Thanks to short starts, blown leads and walk-off losses, this Dodgers trip was starting to look like a horror film.
That is until Bobby Miller and an opportunistic offense responded with a nearly perfect script Saturday afternoon.
In a 9-0 win over the Philadelphia Phillies, the Dodgers shook off some of the frustrations from earlier this week — when they began their two-city swing with three losses, all in walk-off fashion, out of four games — by offering the kind of complete performance that has too often eluded them of late.
Miller was the biggest star, continuing a dazzling start to his major league career with six shutout innings in just his fourth start.
The offense gave him some early breathing room, before pulling away with a flurry of runs late.
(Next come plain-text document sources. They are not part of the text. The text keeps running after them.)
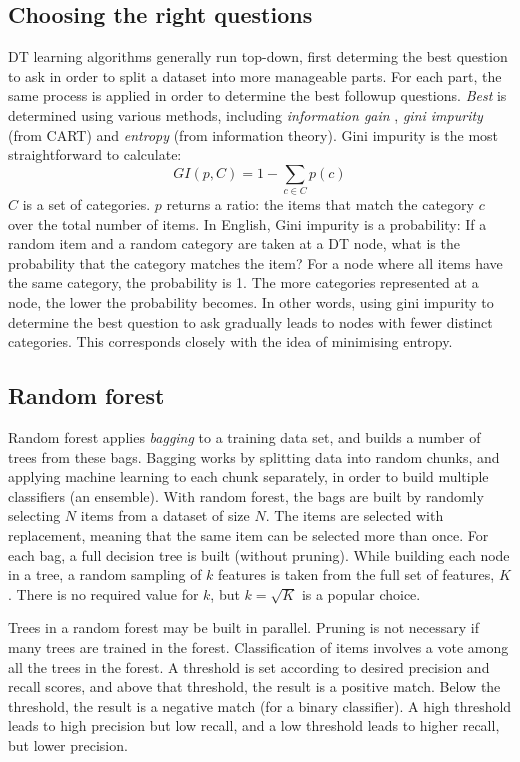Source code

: \subsection{Choosing the right questions}
DT learning algorithms generally run top-down, first determing the best
question to ask in order to split a dataset into more manageable
parts.  For each part, the same process is applied in order to
determine the best followup questions.  {\it Best} is determined
using various methods, including {\it information gain}
\cite{quinlan1986}, {\it gini impurity} (from CART) and {\it entropy}
(from information theory). Gini impurity is the most straightforward
to calculate:
\begin{equation}
    GI(p, C) = 1 - \sum_{c \in C}p(c)
\end{equation}
$C$ is a set of categories. $p$ returns a ratio: the items that
match the category $c$ over the total number of items.  In English,
Gini impurity is a probability:  If a random item and
a random category are taken at a DT node, what is the probability
that the category matches the item?  For a node where all items
have the same category, the probability is 1.  The more categories
represented at a node, the lower the probability becomes.  In other
words, using gini impurity to determine the best question to ask
gradually leads to nodes with fewer distinct categories.  This
corresponds closely with the idea of minimising entropy.

\subsection{Random forest}
Random forest \cite{ho1995} applies {\it bagging} to a training data set, and
builds a number of trees from these bags.  Bagging works by
splitting data into random chunks, and applying machine learning
to each chunk separately, in order to build multiple classifiers
(an ensemble).  With random forest, the bags are built by randomly
selecting $N$ items from a dataset of size $N$.  The items are
selected with replacement, meaning that the same item can be
selected more than once.  For each bag, a full decision tree is
built (without pruning).  While building each node in a tree,
a random sampling of $k$ features is taken from the full set of
features, $K$.  There is no required value for $k$, but $k = \sqrt{K}$
is a popular choice.

Trees in a random forest may be built in parallel.  Pruning is not
necessary if many trees are trained in the forest.  Classification
of items involves a vote among all the trees in the forest.  A
threshold is set according to desired precision and recall scores,
and above that threshold, the result is a positive match.
Below the threshold, the result is a negative match (for
a binary classifier).  A high threshold leads to high precision but
low recall, and a low threshold leads to higher recall, but lower
precision.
And the struggling bullpen got a much-needed reprieve, requiring a three-inning save from Andre Jackson to even the weekend series at Citizens Bank Park and set up the chance to salvage a 3-3 trip in Sunday afternoon’s finale.
“The way it started, if we can salvage this trip and go .500 and get to the off day,” Dodgers manager Dave Roberts said, “it’ll be a happy flight.”
More than anyone, Miller made that opportunity possible.
Already a budding star thanks to his opening trio of impressive outings, the right-hander got better as Saturday’s game went along.
After retiring the side in order in the first inning, he had to escape a bases-loaded jam in the second. With his pitch count already near 50 entering the third, he issued a leadoff walk that hinted at a potential early hook.
However, the 24-year-old former first-round draft pick rallied from there.
He dialed in command of his slider, using it for a strikeout of Nick Castellanos and double-play grounder from Bryce Harper to end the third. He turned to it again in the fourth, fanning former Dodger Trea Turner before stranding a two-out single on a groundout from Brandon Marsh.
After a 10-pitch fifth inning, Miller worked around one last baserunner in the sixth, issuing a walk to Harper before retiring Turner and J.T. Realmuto — the latter via a strikeout with a 98 mph sinker — to conclude his second consecutive scoreless six-inning appearance.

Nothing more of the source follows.